The ending, however, is beautifully written and gives meaning to the path taken by Ida and Sander – and to the film’s title – without being overdramatised or descending into obvious clichés.

On the whole, Skovbjerg manages to adequately captivate the audience in his exploration of the “you and me against the world” sentimental trope. That being said, some editing and writing choices make the viewing experience a little too chaotic at times, creating confusion around the timeline of events.
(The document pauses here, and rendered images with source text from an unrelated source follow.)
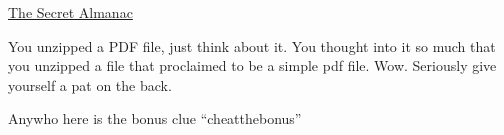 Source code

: \documentclass[a4paper]{article}
\begin{document}
\begin{center}
\Large{\underline{The Secret Almanac}}
\end{center}

\newenvironment{noSepEnumerate}
{ \begin{enumerate}
    \setlength{\itemsep}{1pt}
    \setlength{\parskip}{0pt}
    \setlength{\parsep}{0pt}}
{ \end{enumerate}}
You unzipped a PDF file, just think about it. You thought into it so much that you unzipped a file that proclaimed to be a simple pdf file. Wow. Seriously give yourself a pat on the back.

Anywho here is the bonus clue ``cheatthebonus''
\end{document}
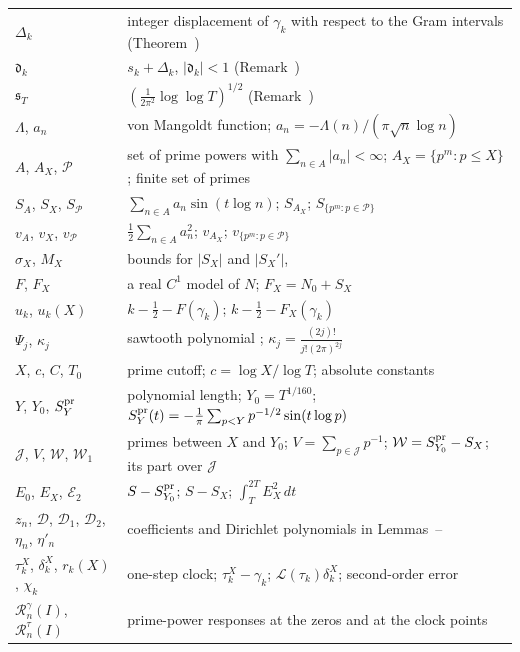 \documentclass[preprint,12pt]{elsarticle}
\makeatletter
\let\CG@origref\ref
\let\CG@origeqref\eqref
\newcommand{\CG@gettip}[1]{\@ifundefined{CGTip@#1}{Reference: #1}{\csname CGTip@#1\endcsname}}
\DeclareRobustCommand{\CGref}[1]{\pdftooltip{\CG@origref{#1}}{\CG@gettip{#1}}}
\DeclareRobustCommand{\CGeqref}[1]{\pdftooltip{\CG@origeqref{#1}}{\CG@gettip{#1}}}
\numberwithin{equation}{section}
\theoremstyle{plain}
\theoremstyle{definition}
\theoremstyle{remark}
\newcommand{\NO}{N_0}
\newcommand{\lL}{\mathcal L}
\newcommand{\Rg}{\mathcal R^{\gamma}}
\newcommand{\Rt}{\mathcal R^{\tau}}
\newcommand{\PP}{\mathcal P}
\makeatother
\begin{document}
\begin{center}
\begin{longtable}{p{}p{}}
$\Delta_k$ & integer displacement of $\gamma_k$ with respect to the Gram intervals (Theorem~\CGref{thm:known_korolev})\\
$\mathfrak d_k$ & $s_k+\Delta_k$, $|\mathfrak d_k|<1$ (Remark~\CGref{rem:korolev})\\
$\mathfrak s_T$ & $(\frac1{2\pi^2}\log\log T)^{1/2}$ (Remark~\CGref{rem:korolev})\\
$\Lambda$, $a_n$ & von Mangoldt function; $a_n=-\Lambda(n)/(\pi\sqrt n\log n)$\\
$A$, $A_X$, $\PP$ & set of prime powers with $\sum_{n\in A}|a_n|<\infty$; $A_X=\{p^m:p\le X\}$; finite set of primes\\
$S_A$, $S_X$, $S_\PP$ & $\sum_{n\in A}a_n\sin(t\log n)$; $S_{A_X}$; $S_{\{p^m:p\in\PP\}}$\\
$v_A$, $v_X$, $v_\PP$ & $\frac12\sum_{n\in A}a_n^2$; $v_{A_X}$; $v_{\{p^m:p\in\PP\}}$\\
$\sigma_X$, $M_X$ & bounds for $|S_X|$ and $|S_X'|$, \CGeqref{eq:sigma_M_def}\\
$F$, $F_X$ & a real $C^1$ model of $N$; $F_X=\NO+S_X$\\
$u_k$, $u_k(X)$ & $k-\frac12-F(\gamma_k)$; $k-\frac12-F_X(\gamma_k)$\\
$\Psi_j$, $\kappa_j$ & sawtooth polynomial \CGeqref{eq:Psi_def}; $\kappa_j=\frac{(2j)!}{j!(2\pi)^{2j}}$\\
$X$, $c$, $C$, $T_0$ & prime cutoff; $c=\log X/\log T$; absolute constants\\
$Y$, $Y_0$, $S^{\rm pr}_Y$ & polynomial length; $Y_0=T^{1/160}$; $S^{\rm pr}_Y(t)=-\frac1\pi\sum_{p<Y}p^{-1/2}\sin(t\log p)$\\
$\mathcal J$, $V$, $\mathcal W$, $\mathcal W_1$ & primes between $X$ and $Y_0$; $V=\sum_{p\in\mathcal J}p^{-1}$; $\mathcal W=S^{\rm pr}_{Y_0}-S_X$; its part over $\mathcal J$ \CGeqref{eq:D_def}\\
$E_0$, $E_X$, $\mathcal E_2$ & $S-S^{\rm pr}_{Y_0}$; $S-S_X$; $\int_T^{2T}E_X^2\,dt$\\
$z_n$, $\mathcal D$, $\mathcal D_1$, $\mathcal D_2$, $\eta_n$, $\eta'_n$ & coefficients and Dirichlet polynomials in Lemmas~\CGref{lem:trig_MV}--\CGref{lem:D_moments}\\
$\tau_k^X$, $\delta_k^X$, $r_k(X)$, $\chi_k$ & one-step clock; $\tau_k^X-\gamma_k$; $\lL(\tau_k)\delta_k^X$; second-order error \CGeqref{eq:one_step_decomposition}\\
$\Rg_n(I)$, $\Rt_n(I)$ & prime-power responses at the zeros and at the clock points \CGeqref{eq:two_responses}\\

\end{longtable}
\end{center}
\end{document}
Besides, the presence of the camera filming the whole exchange ultimately emerges as redundant, adding nothing to the development of the narrative.

Nevertheless, the performances are spot-on: to some extent, all of the actors are able to imbue their characters with the right impression of their twisted personalities. In this sense, it is worth mentioning Trier Brøgger’s portrayal of Viktor, built up through long silences and creepy looks. Visually speaking, Jacob Møller’s cinematography is also remarkable: the cold colour palette and the careful work on close-ups are effective and fit the disturbing atmospheres permeating this psychological drama.

Copenhagen Does Not Exist was produced by Danish studio Snowglobe. TrustNordisk is in charge of its international sales.